Two things to consider here. First, Jesus gave His Church the elements of bread and wine as images, symbols, signs, proxies of His Body and His Blood. The body and blood of the Lord is being represented in this meal. And secondly, as an extension of this idea, the eating of this bread and drinking of this cup are a proclamation of the Lord’s death. When the body is broken and eaten, when the cup is poured out and swallowed, the church is making a proclamation….a divine proclamation….they are proclaiming the death of their Lord.
Now…just consider how strange the imagery that our Lord has given to us really is. His death is represented not merely by a breaking and an outpouring, but by eating and drinking. He dies into us, as it were. For the death to be proclaimed, the elements cannot remain external to us, they must be taken in. We have to receive His death, to feed on His death (John 6:56), His death is the manner in which He—God—gives Himself to us as food and drink to be taken in.
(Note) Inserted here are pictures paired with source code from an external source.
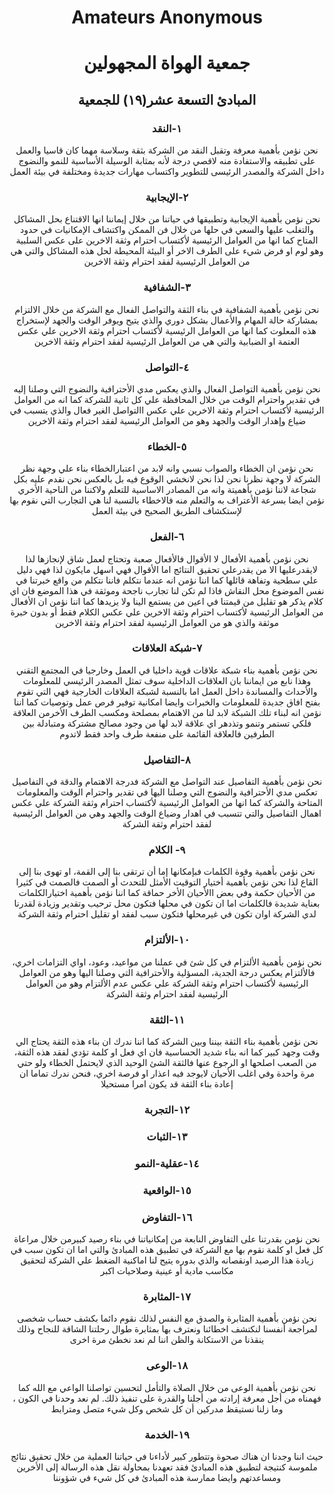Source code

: # <center>Amateurs Anonymous </center>
# <center>جمعية الهواة المجهولين </center>




## <center> المبادئ التسعة عشر(١٩) للجمعية</center>

### <center>  ١-النقد</center>

<center> نحن نؤمن بأهمية معرفة وتقبل النقد من الشركة بثقة وسلاسة مهما كان قاسيا والعمل على تطبيقه والاستفادة منه لاقصي درجة لأنه بمثابة الوسيلة الأساسية للنمو والنضوج داخل الشركة والمصدر الرئيسى للتطوير واكتساب مهارات جديدة ومختلفة في بيئة العمل</center>

### <center> ٢-الإيجابية</center>

<center>نحن نؤمن بأهمية الإيجابية وتطبيقها في حياتنا من خلال إيماننا انها الاقتناع بحل المشاكل والتغلب عليها والسعي في حلها من خلال فن الممكن واكتشاف الإمكانيات في حدود المتاح  كما انها من العوامل الرئيسية لأكتساب احترام وثقة الاخرين على عكس السلبية وهو لوم او فرض شيء على الطرف الاخر أو البيئة المحيطة لحل هذه المشاكل والتي هي من العوامل الرئيسية لفقد احترام وثقة الاخرين</center>

### <center> ٣-الشفافية</center>

<center>نحن نؤمن بأهمية الشفافية في بناء الثقة والتواصل الفعال مع الشركة من خلال الالتزام  بمشاركة حالة المهام والأعمال بشكل دوري والذي يتيح ويوفر الوقت والجهد لإستخراج هذه المعلوت كما انها من العوامل الرئيسية لأكتساب احترام وثقة الاخرين علي عكس العتمة او الضبابية  والتي هي من العوامل الرئيسية لفقد احترام وثقة الاخرين</center>

### <center> ٤-التواصل</center>

<center>نحن نؤمن بأهمية التواصل الفعال والذي يعكس مدي الأحترافية والنضوج التي وصلنا إليه في تقدير واحترام الوقت من خلال المحافظة علي كل ثانية للشركة  كما انه من العوامل الرئيسية لأكتساب احترام وثقة الاخرين علي عكس االتواصل الغير فعال والذي يتسبب في ضياع وإهدار الوقت والجهد وهو من العوامل الرئيسية لفقد احترام وثقة الاخرين</center>

### <center> ٥-الخطاء</center>

<center>نحن نؤمن ان الخطاء والصواب نسبي وانه لابد من اعتبارالخطاء  بناء علي وجهة نظر الشركة لا وجهة نظرنا نحن لذا نحن لانخشي الوقوع فيه بل بالعكس نحن نقدم عليه بكل شجاعة لاننا نؤمن بأهميتة وانه من المصادر الاساسية للتعلم ولاكننا من الناحية الأخري نؤمن ايضا بسرعة الأعتراف به والتعلم منه فالاخطاء بالنسبة لنا هي التجارب التي نقوم بها لإستكشاف الطريق الصحيح في بيئة العمل</center>

### <center> ٦-الفعل</center>

<center>نحن نؤمن بأهمية الأفعال لا الأقوال فالأفعال صعبة وتحتاج  لعمل شاق لإنجازها لذا لايقدرعليها الا من يقدرعلي تحقيق النتائج اما الأقوال فهي اسهل مايكون لذا فهي دليل علي سطحية وتفاهة قائلها كما اننا نؤمن انه عندما نتكلم فاننا نتكلم من واقع خبرتنا في نفس الموضوع محل النقاش فاذا لم تكن لنا تجارب ناجحة وموثقة في هذا الموضع فان اي كلام يذكر هو تقليل من قيمتنا في اعين من يستمع الينا ولا يزيدها كما اننا نؤمن ان الأفعال من العوامل الرئيسية لأكتساب احترام وثقة الاخرين علي عكس الكلام فقط أو بدون خبرة موثقة والذي هو من العوامل الرئيسية لفقد احترام وثقة الاخرين</center>

### <center> ٧-شبكة العلاقات</center>

<center>نحن نؤمن بأهمية بناء شبكة علاقات قوية داخليا في العمل وخارجيا في المجتمع التقني وهذا نابع من ايماننا بان العلاقات الداخلية سوف تمثل المصدر الرئيسي للمعلومات والأحداث والمساندة داخل العمل اما بالنسبة لشبكة العلاقات الخارجية فهي التي تقوم بفتح افاق جديدة للمعلومات والخبرات وايضا امكانية توفير فرص عمل وتوصيات كما اننا نؤمن انه لبناء تلك الشبكة لابد لنا من الاهتمام بمصلحة ومكسب الطرف الأخرمن العلاقة  فلكي تستمر وتنمو وتذدهر اي علاقة لابد لها من وجود مصالح مشتركة ومتبادلة بين الطرفين فالعلاقة القائمة على منفعة طرف واحد فقط لاتدوم</center>

### <center> ٨-التفاصيل </center>

<center>نحن نؤمن بأهمية التفاصيل عند التواصل مع الشركة فدرجة الاهتمام والدقة في التفاصيل تعكس مدي الأحترافية والنضوج التي وصلنا اليها في تقدير واحترام الوقت والمعلومات المتاحة والشركة  كما انها من العوامل الرئيسية لأكتساب احترام وثقة الشركة علي عكس اهمال التفاصيل  والتي تتسبب في اهدار وضياع الوقت والجهد وهي من العوامل الرئيسية لفقد احترام وثقة الشركة</center>

### <center> ٩- الكلام</center>

<center>نحن نؤمن بأهمية وقوة الكلمات فبإمكانها إما أن ترتقى بنا إلى القمة، او تهوى بنا إلى القاع  لذا نحن نؤمن بأهمية أختيار التوقيت الأمثل للتحدث أو الصمت فالصمت في كثيرا من الأحيان حكمة وفي بعض االأحيان الأخر حماقة كما اننا نؤمن بأهمية اختيارالكلمات بعناية شديدة فالكلمات اما ان تكون في محلها  فتكون محل ترحيب وتقدير وزيادة لقدرنا لدي الشركة اوان تكون في غيرمحلها فتكون سبب لفقد او تقليل احترام وثقة الشركة</center>

### <center> ١٠-الألتزام</center>

<center>نحن نؤمن بأهمية الألتزام في كل شئ في عملنا من مواعيد، وعود، اواي التزامات اخري، فالألتزام يعكس درجة الجدية، المسؤلية والأحترافية التي وصلنا اليها وهو من العوامل الرئيسية لأكتساب احترام وثقة الشركة علي عكس عدم الألتزام وهو من العوامل الرئيسية لفقد احترام وثقة الشركة</center>

### <center> ١١-الثقة </center>

<center>نحن نؤمن بأهمية بناء الثقة بيننا وبين الشركة كما اننا ندرك ان بناء هذه الثقة يحتاج الي وقت وجهد كبير كما انه بناء شديد الحساسية فان اي فعل او كلمة تؤدي لفقد هذه الثقة، من الصعب اصلحها او الرجوع عنها فالثقة الشئ الوحيد الذي لايحتمل الخطاء ولو حتي مرة واحدة  وفي اغلب الأحيان لايوجد فيه اعذار او فرصة اخري،  فنحن ندرك تماما ان إعادة  بناء الثقة قد يكون امرا مستحيلا</center>

### <center> ١٢-التجربة</center>
### <center> ١٣-الثبات</center>
### <center> ١٤-عقلية-النمو </center>
### <center> ١٥-الواقعية </center>

### <center> ١٦-التفاوض</center>

<center>نحن نؤمن بقدرتنا على التفاوض النابعة من إمكانياتنا في بناء رصيد كبيرمن خلال مراعاة كل فعل او كلمة نقوم بها مع الشركة في تطبيق هذه المبادئ  والتي اما ان تكون سبب في زيادة هذا الرصيد اونقصانه والذي بدوره يتيح لنا اماكنية الضغط علي الشركة لتحقيق مكاسب مادية أو عينية وصلاحيات اكبر</center>

### <center> ١٧-المثابرة </center>

<center>نحن نؤمن بأهمية المثابرة والصدق مع النفس لذلك نقوم دائما بكشف حساب شخصى لمراجعة أنفسنا لنكتشف اخطائنا ونعترف بها بمثابرة طوال رحلتنا الشاقة للنجاح  وذلك ينقذنا من الاستكانة والظن اننا لم نعد نخطئ مرة اخرى</center>

### <center> ١٨-الوعى</center>

<center>نحن نؤمن بأهمية الوعى من خلال الصلاة والتأمل لتحسين تواصلنا الواعي مع الله كما فهمناه  من أجل معرفة إرادته من أجلنا والقدرة على تنفيذ ذلك.  لم نعد وحدنا في الكون ، وما زلنا نستيقظ مدركين أن كل شخص وكل شيء متصل ومترابط</center>

### <center> ١٩-الخدمة</center>

<center>حيث اننا وجدنا ان هناك صحوة وتتطور كبير لأداءنا في حياتنا العملية من خلال تحقيق نتائج ملموسة كنتيجة لتطبيق هذه المبادئ فقد تعهدنا بمحاولة نقل هذه الرسالة إلى الأخرين ومساعدتهم  وايضا ممارسة هذه المبادئ في كل شيء في شؤوننا</center>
How amazing that our eating, our drinking is the proclamation of His death! Why do we not have a ceremony where we make a mock sacrifice? Why is the bread not burned or the cup simply poured out as a libation? Why instead do we eat and drink? Why is our eating and drinking the picture of His death? Is it not, of course, because His death—rightly understood—is for us…..it is not a merely external reality to be considered outside of ourselves….it—He—must be taken in….we must, as John 6:35ff elaborates, we must feast on Christ, feast on the crucified Lord….His flesh given for us must be received by faith as our food, His blood poured out for us must be receive by faith as our drink….Christ dies into His Bride so that she might live…And this is what we proclaim until He—the risen one—comes again.